Welche Rolle spielen Impfungen von Kindern? Machen die überhaupt Sinn?

Impfungen machen Sinn bei Kindern, die eine Vorerkrankung mit Risikoprofil haben. Bei den anderen geht es in Teilen um Fremdschutz, wenn in der Familie vulnerable Menschen leben, die sich nicht impfen können, etwa wegen einer Krebserkrankung. Bei den übrigen Kindern ist es vertretbar, sie nicht zu impfen. Beim Impfen geht es um die Erwachsenen. Ich kenne persönlich jemanden, der ist gestorben, weil seine Herzoperation wegen der Infektionslage um einige Tage verschoben wurde. Das sind genau die Fälle, wo ich sage: Wer sich nicht impfen lässt, schadet anderen Menschen.

In der Stadt gelten nach wie vor Hygienemaßnahmen, etwa das Maskentragen. Ist das vor dem Hintergrund der sinkenden Inzidenzwerte noch notwendig?

Leute laufen über den Kuhberg, so lange wäre es nicht nötig, dann treffen sie drei andere, unterhalten sich - und genau dann ist die Maske sinnvoll. Wenn Omikron kommt zumal. In ein bis zwei Wochen wird die Welle kommen.

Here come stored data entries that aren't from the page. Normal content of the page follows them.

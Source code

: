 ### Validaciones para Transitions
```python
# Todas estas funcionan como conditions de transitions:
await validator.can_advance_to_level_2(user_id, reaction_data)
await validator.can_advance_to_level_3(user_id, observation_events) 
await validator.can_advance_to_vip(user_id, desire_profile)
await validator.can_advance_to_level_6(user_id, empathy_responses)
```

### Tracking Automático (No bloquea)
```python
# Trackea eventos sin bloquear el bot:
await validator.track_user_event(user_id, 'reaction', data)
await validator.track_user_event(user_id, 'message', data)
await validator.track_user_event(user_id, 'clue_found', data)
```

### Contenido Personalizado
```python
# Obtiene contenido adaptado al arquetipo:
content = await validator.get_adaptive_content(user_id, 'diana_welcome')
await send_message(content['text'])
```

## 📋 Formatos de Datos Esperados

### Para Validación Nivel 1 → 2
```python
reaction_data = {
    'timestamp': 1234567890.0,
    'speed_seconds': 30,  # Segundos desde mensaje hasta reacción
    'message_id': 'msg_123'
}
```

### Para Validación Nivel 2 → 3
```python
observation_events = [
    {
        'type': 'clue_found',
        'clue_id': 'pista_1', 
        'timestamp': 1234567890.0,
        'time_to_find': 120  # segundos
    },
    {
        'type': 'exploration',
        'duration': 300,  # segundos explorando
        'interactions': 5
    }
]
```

Wird Omikron weiter Maßnahmen nötig machen?

Im Moment erkenne ich keine Ausweitungsnotwendigkeit. Es gilt weiterhin, möglichst das Zusammentreffen in engen Räumen zu vermeiden. Dies ist sehr sinnvoll, vor allem im privaten Bereich, weil dort zumeist keine Hygienemaßnahmen eingehalten werden.